## Task to carry out
Using the material that follows, work out how many lines include the word "input". Your answer should be that number only.

:: Records shown

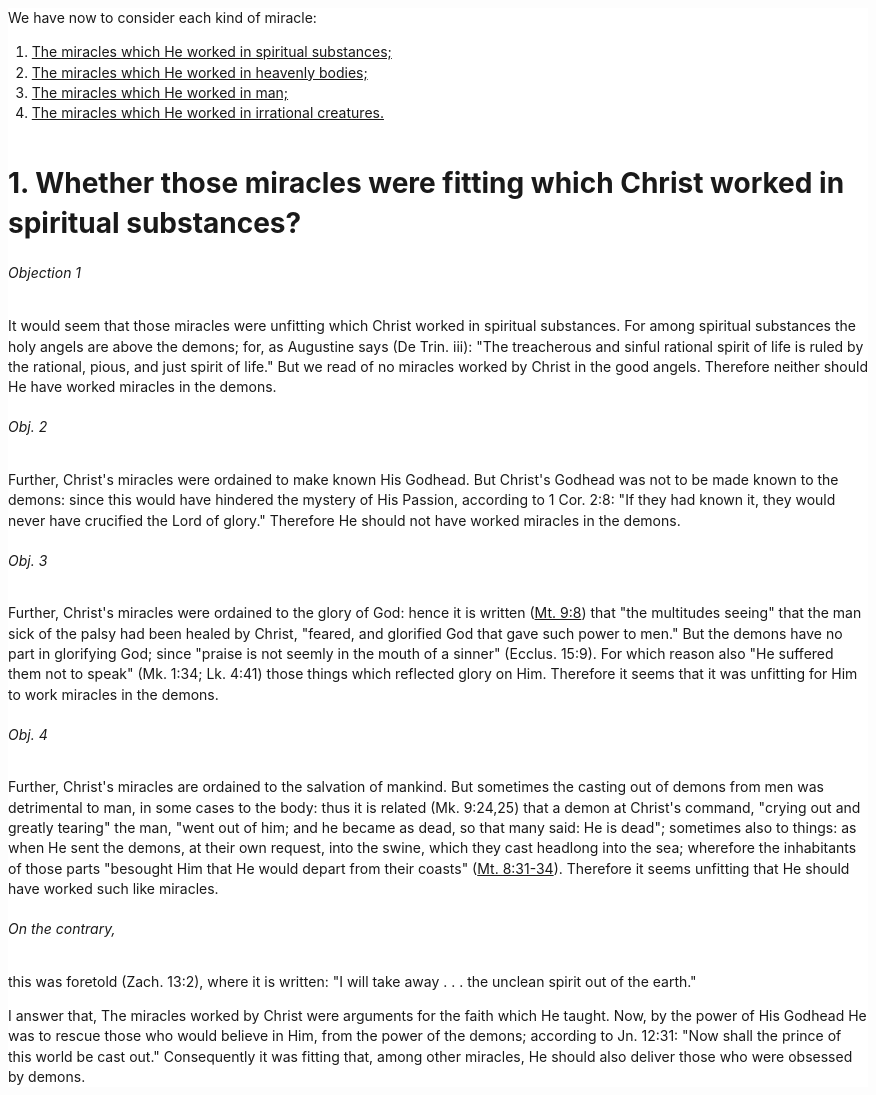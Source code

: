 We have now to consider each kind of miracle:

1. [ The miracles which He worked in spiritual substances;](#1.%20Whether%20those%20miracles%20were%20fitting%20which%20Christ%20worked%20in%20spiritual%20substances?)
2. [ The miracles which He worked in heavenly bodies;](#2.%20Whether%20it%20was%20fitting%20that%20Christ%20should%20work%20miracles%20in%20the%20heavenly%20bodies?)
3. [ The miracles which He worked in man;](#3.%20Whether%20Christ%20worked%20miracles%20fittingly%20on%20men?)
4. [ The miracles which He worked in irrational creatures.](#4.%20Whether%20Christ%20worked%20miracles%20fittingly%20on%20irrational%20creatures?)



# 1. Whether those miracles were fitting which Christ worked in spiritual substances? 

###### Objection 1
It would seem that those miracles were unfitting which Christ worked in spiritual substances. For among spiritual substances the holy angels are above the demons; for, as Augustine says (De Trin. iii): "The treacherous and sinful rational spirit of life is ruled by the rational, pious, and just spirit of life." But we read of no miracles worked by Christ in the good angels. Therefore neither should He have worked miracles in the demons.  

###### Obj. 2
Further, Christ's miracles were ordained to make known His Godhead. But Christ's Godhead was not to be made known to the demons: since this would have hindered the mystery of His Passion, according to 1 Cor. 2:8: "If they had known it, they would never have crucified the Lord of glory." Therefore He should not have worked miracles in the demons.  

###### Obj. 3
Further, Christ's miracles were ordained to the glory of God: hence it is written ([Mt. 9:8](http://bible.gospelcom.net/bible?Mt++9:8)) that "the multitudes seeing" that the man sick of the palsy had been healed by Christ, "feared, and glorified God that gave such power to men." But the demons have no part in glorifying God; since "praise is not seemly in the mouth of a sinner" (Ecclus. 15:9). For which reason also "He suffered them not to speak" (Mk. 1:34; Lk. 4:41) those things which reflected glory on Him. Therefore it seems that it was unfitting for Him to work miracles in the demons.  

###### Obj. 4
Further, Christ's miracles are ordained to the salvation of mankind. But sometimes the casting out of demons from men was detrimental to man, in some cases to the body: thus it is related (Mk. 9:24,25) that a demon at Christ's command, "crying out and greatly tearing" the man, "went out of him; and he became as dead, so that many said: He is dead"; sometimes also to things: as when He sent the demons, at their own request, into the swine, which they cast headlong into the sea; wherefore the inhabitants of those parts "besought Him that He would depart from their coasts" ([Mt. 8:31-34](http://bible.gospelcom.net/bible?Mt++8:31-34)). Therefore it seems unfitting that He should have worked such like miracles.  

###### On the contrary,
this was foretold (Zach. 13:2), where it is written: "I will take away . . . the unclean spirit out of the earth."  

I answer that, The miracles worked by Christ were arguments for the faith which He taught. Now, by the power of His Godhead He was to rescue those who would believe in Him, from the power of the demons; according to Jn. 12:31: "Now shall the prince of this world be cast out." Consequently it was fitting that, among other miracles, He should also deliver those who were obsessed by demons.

::::
:: Records shown

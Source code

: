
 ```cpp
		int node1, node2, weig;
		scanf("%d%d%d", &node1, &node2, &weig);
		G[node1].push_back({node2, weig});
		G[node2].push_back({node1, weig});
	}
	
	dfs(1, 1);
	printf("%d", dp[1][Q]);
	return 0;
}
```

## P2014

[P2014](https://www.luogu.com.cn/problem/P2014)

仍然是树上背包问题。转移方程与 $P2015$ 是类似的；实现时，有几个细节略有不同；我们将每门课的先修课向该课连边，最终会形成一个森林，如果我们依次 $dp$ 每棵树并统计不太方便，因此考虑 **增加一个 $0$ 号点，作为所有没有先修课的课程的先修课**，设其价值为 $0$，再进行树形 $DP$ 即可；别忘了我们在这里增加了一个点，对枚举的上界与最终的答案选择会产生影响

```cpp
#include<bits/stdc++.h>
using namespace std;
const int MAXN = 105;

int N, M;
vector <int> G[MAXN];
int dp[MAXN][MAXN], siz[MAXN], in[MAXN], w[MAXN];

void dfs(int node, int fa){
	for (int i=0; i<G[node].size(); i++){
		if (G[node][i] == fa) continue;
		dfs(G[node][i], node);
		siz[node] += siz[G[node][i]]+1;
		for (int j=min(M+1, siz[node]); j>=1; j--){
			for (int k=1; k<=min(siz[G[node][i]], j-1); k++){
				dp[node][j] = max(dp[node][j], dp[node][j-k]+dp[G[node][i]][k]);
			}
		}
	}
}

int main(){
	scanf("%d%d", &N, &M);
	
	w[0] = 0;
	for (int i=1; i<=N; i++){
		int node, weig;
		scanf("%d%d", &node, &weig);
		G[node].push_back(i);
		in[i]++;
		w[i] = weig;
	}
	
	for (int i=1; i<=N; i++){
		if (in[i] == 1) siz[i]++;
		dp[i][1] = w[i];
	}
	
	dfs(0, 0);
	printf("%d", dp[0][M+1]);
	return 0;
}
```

::::
:: Records shown

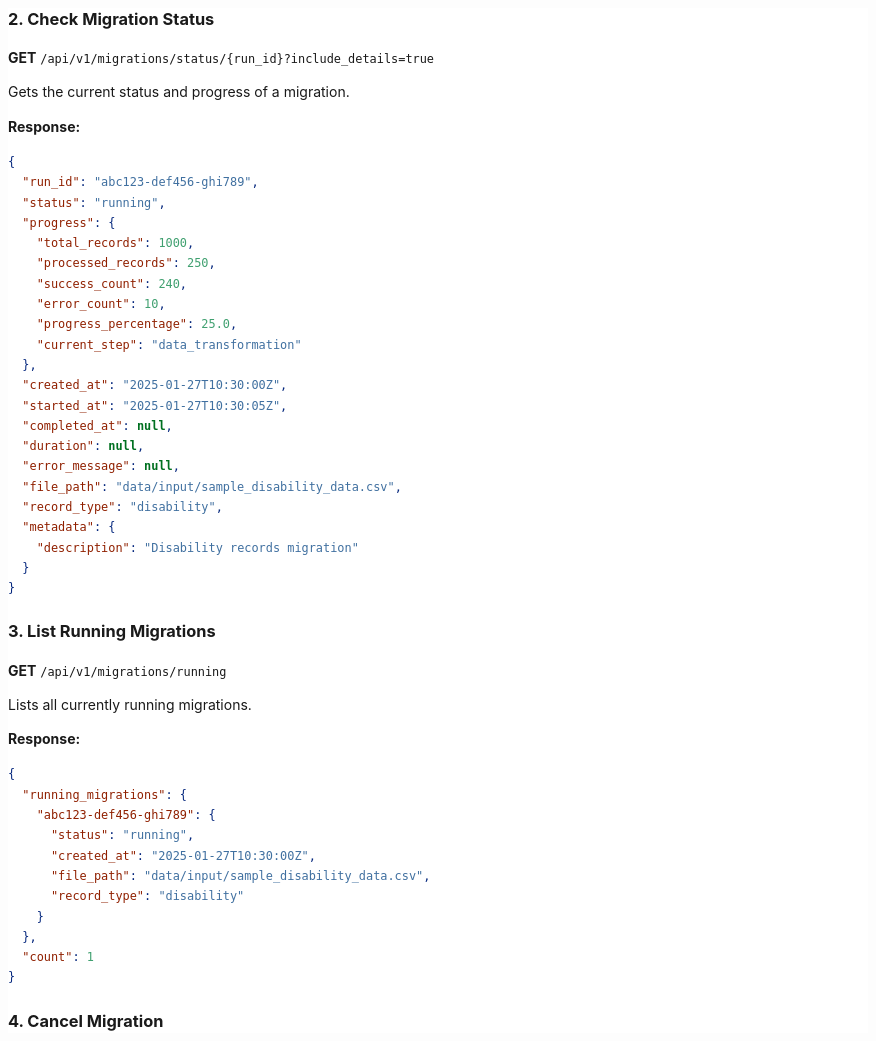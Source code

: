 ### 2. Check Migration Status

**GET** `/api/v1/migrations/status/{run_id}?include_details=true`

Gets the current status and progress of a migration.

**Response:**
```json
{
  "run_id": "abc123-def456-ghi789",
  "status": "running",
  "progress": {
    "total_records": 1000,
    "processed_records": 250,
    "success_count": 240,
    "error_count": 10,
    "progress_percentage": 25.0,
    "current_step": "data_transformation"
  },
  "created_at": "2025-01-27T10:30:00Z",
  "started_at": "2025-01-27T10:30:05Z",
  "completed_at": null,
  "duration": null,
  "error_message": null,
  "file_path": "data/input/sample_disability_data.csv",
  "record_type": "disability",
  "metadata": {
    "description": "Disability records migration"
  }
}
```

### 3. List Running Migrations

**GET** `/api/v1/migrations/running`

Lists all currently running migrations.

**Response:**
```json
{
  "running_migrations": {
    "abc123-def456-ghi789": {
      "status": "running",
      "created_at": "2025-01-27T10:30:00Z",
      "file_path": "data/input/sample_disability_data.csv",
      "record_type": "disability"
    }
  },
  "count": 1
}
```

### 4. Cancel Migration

::::

## Exercise response
2